(Plain-text document sources)
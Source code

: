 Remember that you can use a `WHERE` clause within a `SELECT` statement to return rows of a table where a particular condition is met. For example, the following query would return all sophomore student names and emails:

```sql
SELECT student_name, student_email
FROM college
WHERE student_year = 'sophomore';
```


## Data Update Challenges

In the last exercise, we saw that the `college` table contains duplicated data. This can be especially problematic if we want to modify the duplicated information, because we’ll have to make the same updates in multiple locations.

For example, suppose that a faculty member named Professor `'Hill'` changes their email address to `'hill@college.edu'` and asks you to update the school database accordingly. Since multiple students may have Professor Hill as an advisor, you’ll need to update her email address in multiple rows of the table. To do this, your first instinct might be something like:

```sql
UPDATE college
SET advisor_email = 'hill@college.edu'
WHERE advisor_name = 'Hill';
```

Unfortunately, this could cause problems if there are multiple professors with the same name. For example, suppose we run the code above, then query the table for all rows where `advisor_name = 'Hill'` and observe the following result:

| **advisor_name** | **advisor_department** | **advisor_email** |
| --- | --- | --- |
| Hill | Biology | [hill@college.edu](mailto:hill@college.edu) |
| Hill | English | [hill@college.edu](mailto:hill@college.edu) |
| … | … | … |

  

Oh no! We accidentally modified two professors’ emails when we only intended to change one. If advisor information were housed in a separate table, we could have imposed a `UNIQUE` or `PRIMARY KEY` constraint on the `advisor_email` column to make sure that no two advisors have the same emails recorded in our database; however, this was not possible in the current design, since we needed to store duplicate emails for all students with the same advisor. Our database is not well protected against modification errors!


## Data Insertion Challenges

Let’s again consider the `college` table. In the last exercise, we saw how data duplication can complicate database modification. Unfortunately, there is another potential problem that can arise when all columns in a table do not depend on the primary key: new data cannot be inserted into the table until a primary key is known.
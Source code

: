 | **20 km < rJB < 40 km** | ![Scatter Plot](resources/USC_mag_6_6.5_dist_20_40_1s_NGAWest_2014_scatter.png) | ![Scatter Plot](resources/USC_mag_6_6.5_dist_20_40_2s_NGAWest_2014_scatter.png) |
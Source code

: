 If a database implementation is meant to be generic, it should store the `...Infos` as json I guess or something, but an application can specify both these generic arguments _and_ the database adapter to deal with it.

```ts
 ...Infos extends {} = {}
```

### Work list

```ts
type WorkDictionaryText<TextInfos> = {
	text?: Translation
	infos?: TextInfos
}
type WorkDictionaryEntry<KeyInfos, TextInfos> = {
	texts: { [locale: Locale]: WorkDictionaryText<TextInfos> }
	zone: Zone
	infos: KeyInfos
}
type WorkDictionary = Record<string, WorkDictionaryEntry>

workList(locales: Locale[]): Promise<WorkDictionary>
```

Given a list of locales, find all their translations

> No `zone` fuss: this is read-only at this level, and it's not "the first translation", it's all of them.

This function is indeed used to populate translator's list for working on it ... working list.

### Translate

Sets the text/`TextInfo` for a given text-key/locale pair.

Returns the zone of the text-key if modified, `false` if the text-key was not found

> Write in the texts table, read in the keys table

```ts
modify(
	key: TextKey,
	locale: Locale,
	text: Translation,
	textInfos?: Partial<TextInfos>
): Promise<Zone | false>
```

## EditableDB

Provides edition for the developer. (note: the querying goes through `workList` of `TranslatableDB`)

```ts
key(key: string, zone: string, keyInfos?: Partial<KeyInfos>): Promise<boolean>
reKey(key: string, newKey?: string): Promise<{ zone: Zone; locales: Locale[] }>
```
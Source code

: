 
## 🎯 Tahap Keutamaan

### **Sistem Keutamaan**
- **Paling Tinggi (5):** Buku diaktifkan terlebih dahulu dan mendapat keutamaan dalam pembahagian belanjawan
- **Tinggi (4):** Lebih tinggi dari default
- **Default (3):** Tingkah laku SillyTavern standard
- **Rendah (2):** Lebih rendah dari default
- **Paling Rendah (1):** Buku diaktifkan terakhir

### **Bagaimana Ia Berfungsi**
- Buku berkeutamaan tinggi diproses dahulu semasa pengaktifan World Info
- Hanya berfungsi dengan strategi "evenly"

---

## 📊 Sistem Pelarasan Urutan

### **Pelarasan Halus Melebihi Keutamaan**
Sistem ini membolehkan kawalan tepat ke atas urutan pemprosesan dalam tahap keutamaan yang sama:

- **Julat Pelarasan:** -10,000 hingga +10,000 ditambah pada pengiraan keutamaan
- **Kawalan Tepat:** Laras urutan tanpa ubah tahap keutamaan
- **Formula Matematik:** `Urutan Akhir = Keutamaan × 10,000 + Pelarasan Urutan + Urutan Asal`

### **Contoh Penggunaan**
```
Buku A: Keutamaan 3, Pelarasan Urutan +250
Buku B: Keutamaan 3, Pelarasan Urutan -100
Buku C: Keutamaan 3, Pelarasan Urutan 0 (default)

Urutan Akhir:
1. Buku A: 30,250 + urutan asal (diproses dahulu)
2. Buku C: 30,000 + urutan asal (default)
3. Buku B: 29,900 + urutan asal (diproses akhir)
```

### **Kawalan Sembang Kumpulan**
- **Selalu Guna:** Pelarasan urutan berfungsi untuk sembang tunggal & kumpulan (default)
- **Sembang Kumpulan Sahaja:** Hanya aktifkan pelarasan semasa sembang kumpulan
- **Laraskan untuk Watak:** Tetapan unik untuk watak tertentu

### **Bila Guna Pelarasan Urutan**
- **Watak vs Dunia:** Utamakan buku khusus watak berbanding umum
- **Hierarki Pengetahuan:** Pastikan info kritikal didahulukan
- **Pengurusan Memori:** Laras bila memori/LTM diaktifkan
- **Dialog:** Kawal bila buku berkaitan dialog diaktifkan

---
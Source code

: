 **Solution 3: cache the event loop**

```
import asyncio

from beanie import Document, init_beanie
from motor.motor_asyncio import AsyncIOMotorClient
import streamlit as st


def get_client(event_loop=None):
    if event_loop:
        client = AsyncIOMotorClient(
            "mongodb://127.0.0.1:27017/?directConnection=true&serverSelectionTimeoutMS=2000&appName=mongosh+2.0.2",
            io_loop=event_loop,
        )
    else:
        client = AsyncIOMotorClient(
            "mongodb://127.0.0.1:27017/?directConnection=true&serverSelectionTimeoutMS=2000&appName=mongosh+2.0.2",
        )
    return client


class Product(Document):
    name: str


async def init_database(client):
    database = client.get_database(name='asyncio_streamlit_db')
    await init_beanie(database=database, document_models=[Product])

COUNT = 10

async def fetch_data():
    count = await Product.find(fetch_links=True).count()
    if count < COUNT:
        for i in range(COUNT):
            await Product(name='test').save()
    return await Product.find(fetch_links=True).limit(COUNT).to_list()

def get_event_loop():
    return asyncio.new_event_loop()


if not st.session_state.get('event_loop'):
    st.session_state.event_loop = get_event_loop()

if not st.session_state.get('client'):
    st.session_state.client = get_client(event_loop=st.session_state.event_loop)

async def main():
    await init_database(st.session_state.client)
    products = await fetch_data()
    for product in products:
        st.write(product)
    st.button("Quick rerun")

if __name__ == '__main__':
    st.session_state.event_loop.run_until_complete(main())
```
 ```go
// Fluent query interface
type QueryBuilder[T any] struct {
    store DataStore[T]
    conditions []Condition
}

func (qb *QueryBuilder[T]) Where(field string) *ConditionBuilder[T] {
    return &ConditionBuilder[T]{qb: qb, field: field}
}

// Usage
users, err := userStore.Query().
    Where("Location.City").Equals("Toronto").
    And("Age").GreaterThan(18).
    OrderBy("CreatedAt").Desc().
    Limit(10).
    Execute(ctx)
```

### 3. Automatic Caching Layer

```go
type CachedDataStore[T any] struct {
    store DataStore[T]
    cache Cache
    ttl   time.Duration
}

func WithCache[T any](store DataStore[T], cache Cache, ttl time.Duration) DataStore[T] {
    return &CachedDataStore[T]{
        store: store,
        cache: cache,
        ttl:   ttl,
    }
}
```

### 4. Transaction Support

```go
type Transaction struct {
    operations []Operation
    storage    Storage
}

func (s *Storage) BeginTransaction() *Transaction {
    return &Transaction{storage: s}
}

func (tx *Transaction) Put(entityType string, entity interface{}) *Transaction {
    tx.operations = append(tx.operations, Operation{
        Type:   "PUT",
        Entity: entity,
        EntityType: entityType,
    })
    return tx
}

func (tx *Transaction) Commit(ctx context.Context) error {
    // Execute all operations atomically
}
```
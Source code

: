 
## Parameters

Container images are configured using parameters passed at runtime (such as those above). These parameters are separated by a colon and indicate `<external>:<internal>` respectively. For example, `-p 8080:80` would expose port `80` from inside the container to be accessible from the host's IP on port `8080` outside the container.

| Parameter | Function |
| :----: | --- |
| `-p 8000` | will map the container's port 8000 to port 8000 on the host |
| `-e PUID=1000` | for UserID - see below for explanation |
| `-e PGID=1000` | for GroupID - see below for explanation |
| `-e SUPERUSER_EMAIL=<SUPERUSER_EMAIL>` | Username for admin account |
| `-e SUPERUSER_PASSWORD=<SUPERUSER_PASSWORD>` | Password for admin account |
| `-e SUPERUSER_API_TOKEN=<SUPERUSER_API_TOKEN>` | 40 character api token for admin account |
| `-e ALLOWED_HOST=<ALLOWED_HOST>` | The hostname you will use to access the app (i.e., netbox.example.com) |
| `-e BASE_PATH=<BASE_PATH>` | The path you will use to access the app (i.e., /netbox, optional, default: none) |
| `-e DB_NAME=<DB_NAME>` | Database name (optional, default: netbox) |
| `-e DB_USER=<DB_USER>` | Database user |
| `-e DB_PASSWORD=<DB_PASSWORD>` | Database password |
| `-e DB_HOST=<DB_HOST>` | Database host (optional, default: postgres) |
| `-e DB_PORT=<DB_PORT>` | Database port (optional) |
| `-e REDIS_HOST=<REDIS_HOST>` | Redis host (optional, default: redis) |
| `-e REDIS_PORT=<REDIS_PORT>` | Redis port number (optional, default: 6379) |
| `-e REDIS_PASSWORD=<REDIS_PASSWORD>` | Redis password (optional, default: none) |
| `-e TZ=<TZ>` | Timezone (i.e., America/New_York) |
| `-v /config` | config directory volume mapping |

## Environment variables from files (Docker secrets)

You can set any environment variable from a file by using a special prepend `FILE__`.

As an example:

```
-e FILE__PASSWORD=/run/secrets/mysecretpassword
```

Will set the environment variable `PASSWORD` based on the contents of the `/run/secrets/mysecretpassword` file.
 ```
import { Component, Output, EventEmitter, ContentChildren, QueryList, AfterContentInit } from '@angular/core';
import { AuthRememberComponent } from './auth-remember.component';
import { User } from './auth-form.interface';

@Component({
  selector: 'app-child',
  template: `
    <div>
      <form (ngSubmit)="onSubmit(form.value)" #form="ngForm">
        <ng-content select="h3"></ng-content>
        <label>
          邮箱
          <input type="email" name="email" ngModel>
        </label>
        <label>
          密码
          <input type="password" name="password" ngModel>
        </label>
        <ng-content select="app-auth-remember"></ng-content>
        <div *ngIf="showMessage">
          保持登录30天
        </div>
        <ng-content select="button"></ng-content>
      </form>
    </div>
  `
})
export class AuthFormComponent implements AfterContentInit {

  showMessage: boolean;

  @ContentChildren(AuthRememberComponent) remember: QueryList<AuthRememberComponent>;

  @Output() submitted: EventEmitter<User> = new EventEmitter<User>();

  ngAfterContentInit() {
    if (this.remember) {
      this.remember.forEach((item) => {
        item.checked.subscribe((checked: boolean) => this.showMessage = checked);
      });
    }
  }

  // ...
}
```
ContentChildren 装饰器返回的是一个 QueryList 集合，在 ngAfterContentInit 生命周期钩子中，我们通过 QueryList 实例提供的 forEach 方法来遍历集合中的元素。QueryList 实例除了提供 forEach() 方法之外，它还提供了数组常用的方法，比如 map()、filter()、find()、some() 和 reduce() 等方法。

(REQUIREMENT):
Only lines that hold the string "following" belong in the answer, so copy every one of them from the records.

(OUTPUT BELOW):
: Remember that you can use a `WHERE` clause within a `SELECT` statement to return rows of a table where a particular condition is met. For example, the following query would return all sophomore student names and emails:
Unfortunately, this could cause problems if there are multiple professors with the same name. For example, suppose we run the code above, then query the table for all rows where `advisor_name = 'Hill'` and observe the following result:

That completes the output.